Dieses Lied haben wir manchmal in der Grundschule gesungen, der weitere Text ist mir nicht mehr erinnerlich, auch nicht, von wem es ist.

Aber wie ist das mit den Gedanken? Sind sie wirklich frei?

Oder sind sie Produkte unseres konditionierten Verstandes? Und wer kann das sagen oder beurteilen?

Wahrscheinlich kaum der Verstand selbst, wenn er die Gedanken produziert. Wie Eckhart Tolle schon sinngemäß sagt, wäre das wie ein "Feuerwehrmann, der den Brandstifter sucht, der er selber ist."
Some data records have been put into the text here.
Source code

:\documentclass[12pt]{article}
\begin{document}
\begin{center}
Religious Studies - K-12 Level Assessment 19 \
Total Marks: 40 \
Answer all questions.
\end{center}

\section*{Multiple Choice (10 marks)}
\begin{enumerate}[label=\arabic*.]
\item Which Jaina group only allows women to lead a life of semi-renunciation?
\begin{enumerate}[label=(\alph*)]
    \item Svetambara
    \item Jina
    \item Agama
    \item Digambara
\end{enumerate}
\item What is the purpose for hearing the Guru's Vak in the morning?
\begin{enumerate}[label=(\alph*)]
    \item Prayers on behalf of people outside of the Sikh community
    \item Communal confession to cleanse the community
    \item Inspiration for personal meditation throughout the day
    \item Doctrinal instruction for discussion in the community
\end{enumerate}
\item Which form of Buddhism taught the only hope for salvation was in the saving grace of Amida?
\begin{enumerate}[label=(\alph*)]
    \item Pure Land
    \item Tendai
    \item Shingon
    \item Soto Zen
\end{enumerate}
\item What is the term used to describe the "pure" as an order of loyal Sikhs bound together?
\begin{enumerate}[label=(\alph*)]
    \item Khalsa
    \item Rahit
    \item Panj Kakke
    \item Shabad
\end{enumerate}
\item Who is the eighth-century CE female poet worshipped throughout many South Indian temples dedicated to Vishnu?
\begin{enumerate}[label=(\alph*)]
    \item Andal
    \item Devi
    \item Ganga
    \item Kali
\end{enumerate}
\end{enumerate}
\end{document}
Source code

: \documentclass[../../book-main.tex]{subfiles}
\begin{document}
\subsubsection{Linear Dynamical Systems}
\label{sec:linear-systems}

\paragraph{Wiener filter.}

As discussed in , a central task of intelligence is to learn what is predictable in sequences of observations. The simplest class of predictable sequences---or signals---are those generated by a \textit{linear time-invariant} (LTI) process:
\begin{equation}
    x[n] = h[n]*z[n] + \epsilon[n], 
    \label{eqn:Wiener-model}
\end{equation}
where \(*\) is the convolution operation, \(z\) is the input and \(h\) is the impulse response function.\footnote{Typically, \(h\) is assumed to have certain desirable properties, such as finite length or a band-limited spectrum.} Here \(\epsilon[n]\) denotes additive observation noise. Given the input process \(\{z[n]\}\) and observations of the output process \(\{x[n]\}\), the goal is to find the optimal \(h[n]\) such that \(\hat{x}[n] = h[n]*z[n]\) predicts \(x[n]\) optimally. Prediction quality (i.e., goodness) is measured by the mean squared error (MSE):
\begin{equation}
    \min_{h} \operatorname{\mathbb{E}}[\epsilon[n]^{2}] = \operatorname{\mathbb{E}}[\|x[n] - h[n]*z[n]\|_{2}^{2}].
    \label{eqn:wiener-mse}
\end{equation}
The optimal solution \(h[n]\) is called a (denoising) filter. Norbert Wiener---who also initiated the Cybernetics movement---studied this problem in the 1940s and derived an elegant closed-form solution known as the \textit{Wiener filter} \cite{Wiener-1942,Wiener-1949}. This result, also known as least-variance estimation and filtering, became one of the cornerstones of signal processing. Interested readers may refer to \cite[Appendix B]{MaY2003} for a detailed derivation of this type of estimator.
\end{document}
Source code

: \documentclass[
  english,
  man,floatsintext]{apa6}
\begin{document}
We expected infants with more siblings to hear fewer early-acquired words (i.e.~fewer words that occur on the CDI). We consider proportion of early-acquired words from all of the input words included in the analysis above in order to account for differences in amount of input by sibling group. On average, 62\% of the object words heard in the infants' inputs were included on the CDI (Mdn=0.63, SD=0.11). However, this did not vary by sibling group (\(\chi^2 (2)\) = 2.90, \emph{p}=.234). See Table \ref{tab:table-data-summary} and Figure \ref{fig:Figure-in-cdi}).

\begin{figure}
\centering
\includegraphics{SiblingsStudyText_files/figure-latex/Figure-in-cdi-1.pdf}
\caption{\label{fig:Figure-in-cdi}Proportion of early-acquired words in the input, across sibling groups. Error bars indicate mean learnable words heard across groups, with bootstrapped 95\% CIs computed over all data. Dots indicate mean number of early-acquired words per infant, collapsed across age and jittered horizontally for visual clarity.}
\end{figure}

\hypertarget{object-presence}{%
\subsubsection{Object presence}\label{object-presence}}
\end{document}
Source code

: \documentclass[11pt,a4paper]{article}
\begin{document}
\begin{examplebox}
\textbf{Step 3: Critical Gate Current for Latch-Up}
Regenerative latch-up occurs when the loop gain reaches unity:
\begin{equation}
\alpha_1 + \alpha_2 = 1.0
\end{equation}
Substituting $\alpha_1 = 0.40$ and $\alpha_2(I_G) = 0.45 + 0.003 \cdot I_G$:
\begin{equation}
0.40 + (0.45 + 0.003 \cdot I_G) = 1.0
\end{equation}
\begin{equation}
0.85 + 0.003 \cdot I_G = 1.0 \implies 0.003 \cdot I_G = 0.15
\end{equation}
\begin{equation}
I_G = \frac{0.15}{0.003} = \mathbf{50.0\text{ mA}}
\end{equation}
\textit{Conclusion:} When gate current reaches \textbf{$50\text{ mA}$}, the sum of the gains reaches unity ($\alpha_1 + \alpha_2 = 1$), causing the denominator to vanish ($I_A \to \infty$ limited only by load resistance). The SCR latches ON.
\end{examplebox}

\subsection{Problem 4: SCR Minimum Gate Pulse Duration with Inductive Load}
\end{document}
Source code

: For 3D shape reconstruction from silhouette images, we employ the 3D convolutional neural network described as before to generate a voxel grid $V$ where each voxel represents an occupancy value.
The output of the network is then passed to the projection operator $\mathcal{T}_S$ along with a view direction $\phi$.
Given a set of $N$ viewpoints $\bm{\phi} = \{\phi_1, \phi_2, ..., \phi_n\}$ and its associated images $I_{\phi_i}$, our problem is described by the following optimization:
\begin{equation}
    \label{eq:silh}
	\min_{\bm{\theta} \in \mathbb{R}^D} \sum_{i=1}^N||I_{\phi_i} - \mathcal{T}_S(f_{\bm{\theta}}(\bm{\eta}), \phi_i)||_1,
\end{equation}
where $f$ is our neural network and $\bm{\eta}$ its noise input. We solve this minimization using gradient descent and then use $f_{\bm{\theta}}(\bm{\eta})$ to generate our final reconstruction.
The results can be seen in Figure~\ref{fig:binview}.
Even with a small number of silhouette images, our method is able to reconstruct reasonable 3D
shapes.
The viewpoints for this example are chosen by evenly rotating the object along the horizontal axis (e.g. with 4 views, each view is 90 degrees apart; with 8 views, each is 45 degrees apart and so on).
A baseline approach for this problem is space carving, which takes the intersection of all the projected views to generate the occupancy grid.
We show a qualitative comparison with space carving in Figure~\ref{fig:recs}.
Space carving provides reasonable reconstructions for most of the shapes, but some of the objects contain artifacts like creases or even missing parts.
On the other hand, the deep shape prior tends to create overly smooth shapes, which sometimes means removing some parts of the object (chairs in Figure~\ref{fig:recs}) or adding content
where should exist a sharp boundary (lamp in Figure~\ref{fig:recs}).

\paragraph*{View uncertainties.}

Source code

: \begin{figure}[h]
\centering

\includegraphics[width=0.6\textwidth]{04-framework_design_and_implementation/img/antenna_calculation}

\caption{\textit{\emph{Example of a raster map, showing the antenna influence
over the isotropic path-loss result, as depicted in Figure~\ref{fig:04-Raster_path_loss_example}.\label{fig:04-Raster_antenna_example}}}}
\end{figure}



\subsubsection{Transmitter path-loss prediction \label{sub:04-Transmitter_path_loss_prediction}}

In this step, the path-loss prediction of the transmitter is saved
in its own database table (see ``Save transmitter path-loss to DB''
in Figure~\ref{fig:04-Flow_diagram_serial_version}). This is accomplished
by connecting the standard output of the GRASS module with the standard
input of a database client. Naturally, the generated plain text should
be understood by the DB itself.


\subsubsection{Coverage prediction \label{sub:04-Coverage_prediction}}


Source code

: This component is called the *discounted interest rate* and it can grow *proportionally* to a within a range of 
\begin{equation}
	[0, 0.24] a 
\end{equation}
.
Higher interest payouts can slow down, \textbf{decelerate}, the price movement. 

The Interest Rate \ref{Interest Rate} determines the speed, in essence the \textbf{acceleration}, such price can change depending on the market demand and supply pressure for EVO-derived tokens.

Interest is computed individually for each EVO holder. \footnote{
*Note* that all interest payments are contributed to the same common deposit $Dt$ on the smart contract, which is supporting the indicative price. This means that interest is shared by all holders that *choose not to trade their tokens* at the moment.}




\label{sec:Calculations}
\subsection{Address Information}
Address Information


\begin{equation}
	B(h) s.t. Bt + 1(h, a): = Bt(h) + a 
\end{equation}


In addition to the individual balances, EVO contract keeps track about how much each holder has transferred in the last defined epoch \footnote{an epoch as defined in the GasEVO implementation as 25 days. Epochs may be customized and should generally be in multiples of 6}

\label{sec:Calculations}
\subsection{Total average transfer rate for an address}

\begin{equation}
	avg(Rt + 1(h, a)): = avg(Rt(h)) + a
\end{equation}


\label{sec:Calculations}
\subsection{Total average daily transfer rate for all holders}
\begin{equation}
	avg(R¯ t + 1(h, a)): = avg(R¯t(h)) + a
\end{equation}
Kennen wir unseren Verstand so gut, dass wir wirklich sagen können, dass er "freie Gedanken" produziert? Und womit können wir unseren Verstand kennen lernen?

Auch hier, wohl kaum mit dem Verstand selbst.

Wenn wir meditieren, versuchen wir in vielen Meditationspraktiken, den Verstand auszuschalten. Mit Glück und Übung wird er dann vielleicht still, zumindest für die Zeit der Meditation. Aber danach springt er in den allermeisten Fällen wieder an, wie eine wildgewordene, sich selbst steuernde Maschine, und häufig kommen oft nach solchen Zeiten der Stille noch viel mehr, viel ungeordnetere Gedanken, die sich häufig als völlig zweck- und zielfrei erweisen.

Ist das wirklich der Sinn der "freien Gedanken"?

Der oben erwähnte Liedtext bezog sich meiner Erinnerung nach darauf, dass kein anderer Mensch kontrollieren kann, was ein anderer denkt und daher trotz Zensuren verschiedener Länder, die Gedanken frei, unkontrollierbar, sind.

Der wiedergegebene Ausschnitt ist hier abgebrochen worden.